In the training cohorts and the entire TCGA cohort, univariate Cox regression analysis demonstrated a significant correlation between CDGS mutations and OS (p-value < 0.001). Upon adjusting for age, gender, and cancer stages using multivariate Cox regression analysis, CDGS mutations remained an independent predictive factor for prognosis (Fig. 7B and Fig. S6B). These findings underscore the robustness of CDGS mutation status as an independent prognostic indicator for the pan-cancer cohort, further supporting its clinical relevance in prognostic assessment. Comparative analysis of clinical characteristics revealed that patients categorized as high-risk had significantly higher ages and a greater proportion of advanced stage categories (stage M, T, N, and TNM) compared to the low-risk group (Fig. 7C and Fig. S6C).
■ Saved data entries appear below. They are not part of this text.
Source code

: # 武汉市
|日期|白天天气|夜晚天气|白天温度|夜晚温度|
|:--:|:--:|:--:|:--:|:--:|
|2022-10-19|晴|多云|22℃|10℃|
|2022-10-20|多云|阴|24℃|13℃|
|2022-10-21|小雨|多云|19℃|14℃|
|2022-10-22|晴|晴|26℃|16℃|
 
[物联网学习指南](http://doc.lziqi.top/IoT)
Stratification analysis further demonstrated that CDGS mutation status effectively stratifies patients into high- and low-risk groups in the same stratum of age, gender, and various cancer stages (N, M, T). Across each stratum, patients in the high-risk group consistently showed poorer OS outcomes (Fig. 7D and Fig. S6D). These findings highlight the prognostic utility of CDGS mutations across diverse clinical contexts and its potential as a predictive biomarker in prognosis for the pan-cancer cohort.

Predictive potential of CDGS mutations in immunotherapy outcomes for pan-cancer patients

Carcinogenesis is driven by interactions between genetic mutations and the local tumor microenvironment58. Mutations in CDGS impacted immune-related domains, such as I-set domain (Fig. 4E), and activated hallmark pathways associated with immune or immune response (Fig. 6D). Therefore, we compared the immune characteristics between high- and low-risk groups in the entire TCGA cohort containing 25 cancer types. We assessed immune cell infiltrations by CIBESORT and found that 19/22 immune cell abundances were significantly different between these two groups (Fig. S7A). Patients in the low-risk group showed a predominance of various immune cells at the tumor site, including a higher degree of infiltration by M0 macrophages, naïve B cells, activated CD4+ memory T cells, and so on. In contrast, the high-risk group exhibited increased levels of immunosuppressive cells, such as M2 macrophages, activated NK cells, and neutrophils (Fig. 8A). To validate the accuracy of CIBESORT results, we employed the ssGSEA approach to quantify the enrichment levels of 28 immune signatures from He et al.59 (Fig. S7B). The distribution of 14 immune cell types according to immune infiltration scores generated by Danaher et al.60 was also evaluated (Fig. S7C). Consistently, patients in the high-risk group displayed a significantly higher infiltration of immunosuppressive cells, including M2 macrophages, dendritic cells, regulatory T cells, and Th1 cells. Additionally, MCPcounter analysis revealed that the high-risk group exhibited a significantly greater abundance of fibroblasts (Fig. 8B). Cancer-associated fibroblasts have recently been identified as key promoters of immune evasion61. This suggests that fibroblasts may facilitate extrinsic immune escape in patients within the high-risk group.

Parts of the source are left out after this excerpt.